Some accounts can pay you hundreds or even thousands of dollars per year in interest, depending on the interest rate and your balance. But there are other accounts whose APYs are little more than a marketing gimmick. Here are three types of interest-bearing accounts you probably want to stay away from.
1. Traditional savings accounts
Brick-and-mortar banks have long had interest-bearing savings accounts, but even today, these accounts usually don’t have high interest rates. The national average savings account APY is just 0.47%, and there are still plenty trying to get away with offering you a measly 0.01%. That would grow a $1,000 balance by just $0.10 in one year.
Part of this comes down to the high overhead costs of maintaining a physical network of bank branches. There are a lot of employees and buildings to maintain and costs like salaries, property taxes, and utilities limit how much extra cash these banks have on hand.
This isn’t a problem with online banks. Since these have no branch locations, their overhead costs are a lot lower. They pass along their savings to their customers through lower fees and higher interest rates on bank accounts.
Currently, the best high-yield savings account rates are near a whopping 5.00%. They’re expected to dip later this year when the Federal Reserve begins slashing interest rates. But they’ll remain a lot higher than what most brick-and-mortar banks can offer. So this is probably a better fit than a traditional savings account for most people.
2. Interest-bearing checking accounts
Interest-bearing checking accounts have become popular among online banks, and some brick-and-mortar institutions have them as well. These can seem more appealing than checking accounts that don’t pay interest, but in practice, you probably won’t notice much difference between them.
Interest-bearing checking accounts often have rates that are well below what high-yield savings accounts offer. This means you’ll earn interest more slowly on your checking account funds. You’re often better off stashing extra cash in a high-yield savings account if you hope to maximize your money’s growth.
When choosing a checking account, it’s more important to focus on how easy it is to access your funds. The account should come with strong online and mobile tools as well as a debit card and, if it appeals to you, check-writing capabilities. A large ATM network is also ideal if you’ll need to withdraw cash regularly.
3. Long-term CDs
Long-term certificates of deposit (CDs) may not be a bad fit in all circumstances, but there are times when it makes sense to stay away. CDs require you to leave your money untouched for the full CD term or risk penalties. In a long-term CD, this could be several years. It doesn’t make sense to put money here if you believe you’ll need to access your funds before the CD term ends.
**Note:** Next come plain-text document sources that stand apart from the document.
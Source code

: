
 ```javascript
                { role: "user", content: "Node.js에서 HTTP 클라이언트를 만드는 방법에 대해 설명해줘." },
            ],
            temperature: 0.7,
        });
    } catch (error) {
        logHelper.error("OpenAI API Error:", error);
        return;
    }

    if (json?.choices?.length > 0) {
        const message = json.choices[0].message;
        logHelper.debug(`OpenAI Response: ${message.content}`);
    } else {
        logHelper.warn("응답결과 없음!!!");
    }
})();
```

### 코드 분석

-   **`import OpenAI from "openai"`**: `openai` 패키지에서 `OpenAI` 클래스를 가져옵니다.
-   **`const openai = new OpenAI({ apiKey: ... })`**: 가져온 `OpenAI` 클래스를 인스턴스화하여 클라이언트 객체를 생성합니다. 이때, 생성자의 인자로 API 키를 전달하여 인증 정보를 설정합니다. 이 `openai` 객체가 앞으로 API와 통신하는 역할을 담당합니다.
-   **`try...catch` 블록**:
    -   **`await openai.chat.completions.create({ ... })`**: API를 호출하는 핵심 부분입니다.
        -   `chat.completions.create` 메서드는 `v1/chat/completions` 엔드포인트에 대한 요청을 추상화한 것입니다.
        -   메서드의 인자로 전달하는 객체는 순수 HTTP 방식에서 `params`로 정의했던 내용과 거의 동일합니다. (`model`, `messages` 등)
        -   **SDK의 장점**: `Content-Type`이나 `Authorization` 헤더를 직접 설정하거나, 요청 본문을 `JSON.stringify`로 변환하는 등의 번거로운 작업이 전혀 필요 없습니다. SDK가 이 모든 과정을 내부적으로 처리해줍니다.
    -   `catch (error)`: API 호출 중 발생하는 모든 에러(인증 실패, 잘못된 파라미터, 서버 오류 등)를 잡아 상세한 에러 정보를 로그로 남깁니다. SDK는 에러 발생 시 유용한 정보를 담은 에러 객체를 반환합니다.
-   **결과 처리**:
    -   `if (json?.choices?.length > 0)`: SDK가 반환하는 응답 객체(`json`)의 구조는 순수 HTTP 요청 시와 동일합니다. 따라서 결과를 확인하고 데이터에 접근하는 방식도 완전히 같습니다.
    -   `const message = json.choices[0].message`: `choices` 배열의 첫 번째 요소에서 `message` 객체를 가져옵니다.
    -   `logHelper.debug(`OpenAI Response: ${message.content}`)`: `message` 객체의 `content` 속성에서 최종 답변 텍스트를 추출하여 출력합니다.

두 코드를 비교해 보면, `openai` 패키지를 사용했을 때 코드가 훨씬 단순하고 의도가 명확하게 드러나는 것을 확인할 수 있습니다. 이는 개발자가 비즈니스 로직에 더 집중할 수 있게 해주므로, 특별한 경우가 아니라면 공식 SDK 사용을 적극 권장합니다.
Long-term CDs also aren’t a great choice when interest rates on banking products are rising. Your CD interest rate is usually locked in for the full CD term. Opening one when rates are rising means you could stick yourself with a much lower interest rate than you could’ve gotten by keeping your cash in a high-yield savings account over the same time frame.
On the contrary, some people find long-term CDs appealing when interest rates are falling, as they’re expected to do later this year. This enables them to lock in a higher rate than they might get with a savings account over the same period. But there’s still that tradeoff in accessibility to consider.
It’s best to explore all available bank accounts and compare your options against what matters most to you. If maximizing your savings’ growth is your top priority, a high-yield savings account is a great option. But if easy access is paramount, you can’t beat a checking account with few fees.